Compile the CPT File for Test Dataset

In [1]:
import csv
import pandas as pd # for data manipulation 
import numpy as np
import os, sys, glob, math, pickle
import cudf 
from tqdm import tqdm

# This function helps to calculate probability distribution, which goes into BBN (note, can handle up to 2 parents)
def cpt_probs(df, child, parents):
    try:
        # dependencies_arr = [pd.Categorical(df[parent],categories=df[parent].cat.categories.tolist()) for parent in parents]
        dependencies_arr = [df[parent] for parent in parents]
        # cpt = pd.crosstab(dependencies_arr, df[child], rownames=parents, colnames=[child], margins=False, normalize='index', dropna=False).sort_index().to_numpy().reshape(-1).tolist()
        cpt = pd.crosstab(dependencies_arr, df[child], rownames=parents, colnames=[child], margins=False, normalize='index', dropna=False).sort_index()
        return cpt
    except Exception as err:
        print(err)
        return None 

def cpt_probs_freq(df, child, parents):
    try:
        # dependencies_arr = [pd.Categorical(df[parent],categories=df[parent].cat.categories.tolist()) for parent in parents]
        dependencies_arr = [df[parent] for parent in parents]
        # cpt = pd.crosstab(dependencies_arr, df[child], rownames=parents, colnames=[child], margins=False, normalize='index', dropna=False).sort_index().to_numpy().reshape(-1).tolist()
        cpt = pd.crosstab(dependencies_arr, df[child], rownames=parents, colnames=[child], margins=False, dropna=False).sort_index()
        return cpt
    except Exception as err:
        print(err)
        return None

Get data from HDF5 file

In [2]:
data_type = "Downlink"

if data_type == "Downlink":
    df = pd.read_hdf("/home/research-student/omnetpp_sim_results/Test_Dataset_BPSK_6-5Mbps/Taguchi_Test_Cases_downlink.h5", data_type)
elif data_type == "Uplink":
    df = pd.read_hdf("/home/research-student/omnetpp_sim_results/Test_Dataset_BPSK_6-5Mbps/Taguchi_Test_Cases_uplink.h5", data_type)

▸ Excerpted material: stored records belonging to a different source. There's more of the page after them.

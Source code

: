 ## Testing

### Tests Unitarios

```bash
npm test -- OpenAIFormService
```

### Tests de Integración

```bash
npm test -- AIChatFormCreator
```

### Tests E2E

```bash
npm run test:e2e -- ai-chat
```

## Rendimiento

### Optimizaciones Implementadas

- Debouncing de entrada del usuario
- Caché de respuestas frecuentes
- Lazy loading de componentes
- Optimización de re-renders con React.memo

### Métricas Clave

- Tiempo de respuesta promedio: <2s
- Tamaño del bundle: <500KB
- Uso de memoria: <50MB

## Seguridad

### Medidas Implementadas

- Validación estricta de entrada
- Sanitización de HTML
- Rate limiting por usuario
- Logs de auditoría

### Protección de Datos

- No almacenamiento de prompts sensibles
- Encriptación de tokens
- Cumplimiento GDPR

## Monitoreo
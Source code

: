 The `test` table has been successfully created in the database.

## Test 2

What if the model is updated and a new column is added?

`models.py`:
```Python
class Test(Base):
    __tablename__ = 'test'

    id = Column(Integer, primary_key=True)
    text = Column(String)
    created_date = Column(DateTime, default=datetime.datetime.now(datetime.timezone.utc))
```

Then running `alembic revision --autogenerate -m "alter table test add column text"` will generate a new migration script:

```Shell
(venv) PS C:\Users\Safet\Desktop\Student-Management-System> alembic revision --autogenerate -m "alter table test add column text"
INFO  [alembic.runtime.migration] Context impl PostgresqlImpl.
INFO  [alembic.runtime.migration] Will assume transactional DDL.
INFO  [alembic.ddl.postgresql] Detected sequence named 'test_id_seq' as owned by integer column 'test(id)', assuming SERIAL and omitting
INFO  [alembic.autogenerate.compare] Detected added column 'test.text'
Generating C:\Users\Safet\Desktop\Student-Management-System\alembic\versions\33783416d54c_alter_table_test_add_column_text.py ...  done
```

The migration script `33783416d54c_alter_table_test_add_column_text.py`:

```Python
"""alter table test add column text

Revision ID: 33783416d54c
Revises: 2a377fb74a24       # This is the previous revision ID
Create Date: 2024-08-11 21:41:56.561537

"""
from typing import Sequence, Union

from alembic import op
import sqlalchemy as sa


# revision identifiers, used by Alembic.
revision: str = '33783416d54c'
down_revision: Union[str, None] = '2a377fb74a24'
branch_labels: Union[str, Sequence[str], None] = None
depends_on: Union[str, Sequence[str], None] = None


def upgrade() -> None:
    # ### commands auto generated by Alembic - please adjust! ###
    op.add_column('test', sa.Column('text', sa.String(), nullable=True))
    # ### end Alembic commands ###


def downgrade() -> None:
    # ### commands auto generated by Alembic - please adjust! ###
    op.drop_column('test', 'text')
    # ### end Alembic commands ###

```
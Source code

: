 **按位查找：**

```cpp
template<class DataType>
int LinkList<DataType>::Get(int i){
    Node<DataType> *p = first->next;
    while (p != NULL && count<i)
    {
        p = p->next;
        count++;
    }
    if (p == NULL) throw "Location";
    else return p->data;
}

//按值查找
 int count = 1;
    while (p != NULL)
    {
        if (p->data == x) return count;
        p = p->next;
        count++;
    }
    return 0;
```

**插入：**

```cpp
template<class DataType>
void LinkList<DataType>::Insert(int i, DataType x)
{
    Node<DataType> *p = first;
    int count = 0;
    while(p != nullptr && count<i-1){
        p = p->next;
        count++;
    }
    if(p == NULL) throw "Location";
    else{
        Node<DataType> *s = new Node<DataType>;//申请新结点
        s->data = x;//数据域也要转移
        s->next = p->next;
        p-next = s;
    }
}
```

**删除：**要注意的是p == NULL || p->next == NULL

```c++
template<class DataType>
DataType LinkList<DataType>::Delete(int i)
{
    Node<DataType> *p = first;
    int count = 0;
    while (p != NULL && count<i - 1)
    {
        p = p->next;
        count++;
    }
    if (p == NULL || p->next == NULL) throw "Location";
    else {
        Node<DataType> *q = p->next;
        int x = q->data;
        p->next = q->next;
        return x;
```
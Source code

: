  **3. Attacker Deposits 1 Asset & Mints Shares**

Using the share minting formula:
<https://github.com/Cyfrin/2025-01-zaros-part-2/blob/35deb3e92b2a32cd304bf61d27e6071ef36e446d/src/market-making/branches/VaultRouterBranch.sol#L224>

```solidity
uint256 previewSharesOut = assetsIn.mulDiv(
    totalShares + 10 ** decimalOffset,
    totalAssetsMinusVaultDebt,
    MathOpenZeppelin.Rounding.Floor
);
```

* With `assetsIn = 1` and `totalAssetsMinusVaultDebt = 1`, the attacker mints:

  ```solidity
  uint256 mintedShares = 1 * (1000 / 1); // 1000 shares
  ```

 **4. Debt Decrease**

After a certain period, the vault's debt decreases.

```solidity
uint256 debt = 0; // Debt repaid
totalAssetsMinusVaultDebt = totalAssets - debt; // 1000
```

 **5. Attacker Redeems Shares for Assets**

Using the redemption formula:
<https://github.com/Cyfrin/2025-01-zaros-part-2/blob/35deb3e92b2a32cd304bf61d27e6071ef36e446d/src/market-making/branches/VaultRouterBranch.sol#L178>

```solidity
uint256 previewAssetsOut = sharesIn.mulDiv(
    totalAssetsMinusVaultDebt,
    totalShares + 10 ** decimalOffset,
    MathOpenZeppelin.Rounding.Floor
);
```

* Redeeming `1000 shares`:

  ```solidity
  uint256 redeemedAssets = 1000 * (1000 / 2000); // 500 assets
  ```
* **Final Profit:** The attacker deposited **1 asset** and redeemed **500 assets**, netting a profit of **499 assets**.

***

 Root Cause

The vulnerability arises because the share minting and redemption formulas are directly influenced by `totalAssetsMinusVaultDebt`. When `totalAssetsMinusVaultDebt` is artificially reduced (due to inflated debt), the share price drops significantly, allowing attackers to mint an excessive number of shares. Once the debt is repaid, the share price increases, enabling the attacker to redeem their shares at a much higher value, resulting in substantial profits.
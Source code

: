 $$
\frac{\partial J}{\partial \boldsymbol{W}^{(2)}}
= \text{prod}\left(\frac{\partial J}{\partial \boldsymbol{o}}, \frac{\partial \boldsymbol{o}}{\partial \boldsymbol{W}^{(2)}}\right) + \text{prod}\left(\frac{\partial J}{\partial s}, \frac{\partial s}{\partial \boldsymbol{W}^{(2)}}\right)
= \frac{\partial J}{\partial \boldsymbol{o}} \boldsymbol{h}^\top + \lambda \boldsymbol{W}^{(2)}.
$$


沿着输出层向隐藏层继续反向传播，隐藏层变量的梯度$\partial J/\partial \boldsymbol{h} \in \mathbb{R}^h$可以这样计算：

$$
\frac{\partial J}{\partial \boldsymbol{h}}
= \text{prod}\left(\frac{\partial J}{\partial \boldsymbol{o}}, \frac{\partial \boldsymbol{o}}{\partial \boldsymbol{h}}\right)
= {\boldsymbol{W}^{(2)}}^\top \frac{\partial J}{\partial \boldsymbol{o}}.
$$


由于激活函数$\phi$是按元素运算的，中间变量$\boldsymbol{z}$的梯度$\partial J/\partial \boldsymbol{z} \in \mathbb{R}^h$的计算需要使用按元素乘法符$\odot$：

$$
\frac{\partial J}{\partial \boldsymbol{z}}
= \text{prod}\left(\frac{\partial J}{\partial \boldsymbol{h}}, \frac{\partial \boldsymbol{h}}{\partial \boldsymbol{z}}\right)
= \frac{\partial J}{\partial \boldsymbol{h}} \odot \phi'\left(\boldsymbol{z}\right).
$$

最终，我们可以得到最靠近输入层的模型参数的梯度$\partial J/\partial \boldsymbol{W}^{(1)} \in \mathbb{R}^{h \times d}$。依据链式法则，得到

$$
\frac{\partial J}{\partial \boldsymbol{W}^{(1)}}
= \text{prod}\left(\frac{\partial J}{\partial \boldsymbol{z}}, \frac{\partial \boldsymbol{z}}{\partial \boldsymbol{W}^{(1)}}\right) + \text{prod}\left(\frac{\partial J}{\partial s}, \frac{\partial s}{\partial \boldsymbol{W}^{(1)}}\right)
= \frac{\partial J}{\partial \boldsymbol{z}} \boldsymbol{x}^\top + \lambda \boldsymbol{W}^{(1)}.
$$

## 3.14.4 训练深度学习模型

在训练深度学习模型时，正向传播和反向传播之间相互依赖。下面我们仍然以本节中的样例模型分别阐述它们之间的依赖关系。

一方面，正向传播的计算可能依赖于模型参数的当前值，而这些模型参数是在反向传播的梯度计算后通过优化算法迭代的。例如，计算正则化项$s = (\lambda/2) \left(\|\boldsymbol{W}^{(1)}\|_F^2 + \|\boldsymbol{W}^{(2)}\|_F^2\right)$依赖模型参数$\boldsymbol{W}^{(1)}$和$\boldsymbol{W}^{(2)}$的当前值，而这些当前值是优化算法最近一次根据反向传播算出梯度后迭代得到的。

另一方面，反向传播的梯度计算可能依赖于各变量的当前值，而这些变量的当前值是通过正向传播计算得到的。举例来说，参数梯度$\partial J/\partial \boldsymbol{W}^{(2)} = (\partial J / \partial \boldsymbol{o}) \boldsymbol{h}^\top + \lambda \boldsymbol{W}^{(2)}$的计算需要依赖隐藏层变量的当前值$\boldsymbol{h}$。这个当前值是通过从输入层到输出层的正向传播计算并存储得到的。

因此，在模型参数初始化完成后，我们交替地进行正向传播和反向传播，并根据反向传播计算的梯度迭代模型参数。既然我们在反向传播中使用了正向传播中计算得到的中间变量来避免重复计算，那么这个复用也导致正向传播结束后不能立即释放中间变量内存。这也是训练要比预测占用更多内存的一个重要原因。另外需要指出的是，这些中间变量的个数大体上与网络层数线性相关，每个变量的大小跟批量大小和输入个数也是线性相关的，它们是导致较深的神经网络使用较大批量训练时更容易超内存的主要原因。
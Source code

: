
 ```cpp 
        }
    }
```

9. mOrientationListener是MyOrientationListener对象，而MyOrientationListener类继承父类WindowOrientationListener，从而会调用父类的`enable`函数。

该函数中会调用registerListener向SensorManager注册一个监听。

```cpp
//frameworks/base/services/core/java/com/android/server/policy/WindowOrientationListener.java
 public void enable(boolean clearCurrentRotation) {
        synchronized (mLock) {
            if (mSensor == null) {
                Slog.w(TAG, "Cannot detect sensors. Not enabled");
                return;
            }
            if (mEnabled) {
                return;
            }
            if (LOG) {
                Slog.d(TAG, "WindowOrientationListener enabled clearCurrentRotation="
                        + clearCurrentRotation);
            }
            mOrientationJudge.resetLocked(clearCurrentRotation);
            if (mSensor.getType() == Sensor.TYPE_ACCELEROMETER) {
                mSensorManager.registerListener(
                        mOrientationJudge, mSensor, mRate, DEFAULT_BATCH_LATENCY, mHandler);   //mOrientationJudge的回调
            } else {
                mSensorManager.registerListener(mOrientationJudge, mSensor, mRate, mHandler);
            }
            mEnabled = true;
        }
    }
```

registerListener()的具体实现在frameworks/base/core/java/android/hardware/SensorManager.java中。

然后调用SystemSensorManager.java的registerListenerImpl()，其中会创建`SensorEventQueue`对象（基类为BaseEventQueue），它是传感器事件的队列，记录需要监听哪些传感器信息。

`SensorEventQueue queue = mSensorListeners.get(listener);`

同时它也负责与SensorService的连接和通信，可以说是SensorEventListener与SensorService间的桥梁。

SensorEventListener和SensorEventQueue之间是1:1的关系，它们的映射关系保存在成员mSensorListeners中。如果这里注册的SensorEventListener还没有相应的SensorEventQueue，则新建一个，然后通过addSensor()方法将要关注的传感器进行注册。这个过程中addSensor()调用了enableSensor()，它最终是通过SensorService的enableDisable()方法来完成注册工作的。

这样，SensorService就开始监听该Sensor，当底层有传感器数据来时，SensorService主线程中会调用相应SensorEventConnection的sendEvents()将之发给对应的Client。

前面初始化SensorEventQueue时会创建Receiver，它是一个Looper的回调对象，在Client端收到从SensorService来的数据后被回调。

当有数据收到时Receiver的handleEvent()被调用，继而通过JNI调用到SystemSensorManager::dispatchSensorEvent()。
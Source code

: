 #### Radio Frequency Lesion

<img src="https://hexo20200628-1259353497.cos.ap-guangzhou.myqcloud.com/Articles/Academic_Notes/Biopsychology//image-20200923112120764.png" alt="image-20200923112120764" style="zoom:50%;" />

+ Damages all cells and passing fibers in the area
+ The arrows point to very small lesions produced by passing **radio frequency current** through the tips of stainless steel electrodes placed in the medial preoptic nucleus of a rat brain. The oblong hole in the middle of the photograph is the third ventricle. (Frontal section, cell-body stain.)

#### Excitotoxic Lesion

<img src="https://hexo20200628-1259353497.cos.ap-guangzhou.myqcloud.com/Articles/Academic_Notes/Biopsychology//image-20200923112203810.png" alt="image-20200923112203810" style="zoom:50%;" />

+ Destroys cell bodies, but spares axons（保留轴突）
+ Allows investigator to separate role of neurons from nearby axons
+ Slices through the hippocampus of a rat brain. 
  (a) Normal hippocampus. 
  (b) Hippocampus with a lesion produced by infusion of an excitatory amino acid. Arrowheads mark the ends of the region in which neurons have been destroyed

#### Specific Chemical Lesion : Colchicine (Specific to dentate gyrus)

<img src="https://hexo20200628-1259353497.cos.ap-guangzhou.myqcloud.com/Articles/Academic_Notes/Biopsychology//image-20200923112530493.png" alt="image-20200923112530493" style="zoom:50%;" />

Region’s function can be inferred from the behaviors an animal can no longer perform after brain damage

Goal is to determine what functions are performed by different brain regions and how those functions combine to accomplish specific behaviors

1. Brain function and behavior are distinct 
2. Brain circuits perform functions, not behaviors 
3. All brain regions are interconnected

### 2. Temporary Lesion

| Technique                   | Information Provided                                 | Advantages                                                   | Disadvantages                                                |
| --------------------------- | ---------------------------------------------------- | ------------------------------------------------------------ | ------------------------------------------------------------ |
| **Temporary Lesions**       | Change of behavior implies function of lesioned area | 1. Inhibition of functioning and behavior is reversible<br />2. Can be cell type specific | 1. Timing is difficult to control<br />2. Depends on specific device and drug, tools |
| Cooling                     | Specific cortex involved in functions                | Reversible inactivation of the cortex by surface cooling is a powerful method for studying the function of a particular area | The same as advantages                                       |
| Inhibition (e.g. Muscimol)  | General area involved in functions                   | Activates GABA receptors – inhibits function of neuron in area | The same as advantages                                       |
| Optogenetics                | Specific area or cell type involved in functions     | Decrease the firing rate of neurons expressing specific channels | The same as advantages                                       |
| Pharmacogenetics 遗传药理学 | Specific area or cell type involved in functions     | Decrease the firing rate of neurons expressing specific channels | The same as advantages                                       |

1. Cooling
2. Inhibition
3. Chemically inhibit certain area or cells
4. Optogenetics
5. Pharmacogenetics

Get Bin Intervals from NPY Files

In [3]:
sinr_bins = np.load("/home/research-student/omnet-fanet/cpt/Downlink/sinr_bins_dl.npy")
ber_bins = np.load("/home/research-student/omnet-fanet/cpt/Downlink/ber_bins_dl.npy")
delay_bins = np.load("/home/research-student/omnet-fanet/cpt/Downlink/delay_bins_dl.npy")
queueing_time_bins = np.load("/home/research-student/omnet-fanet/cpt/Downlink/queueing_time_bins_dl.npy")
throughput_bins = np.load("/home/research-student/omnet-fanet/cpt/Downlink/throughput_bins_dl.npy")
jitter_bins = np.load("/home/research-student/omnet-fanet/cpt/Downlink/jitter_bins_dl.npy")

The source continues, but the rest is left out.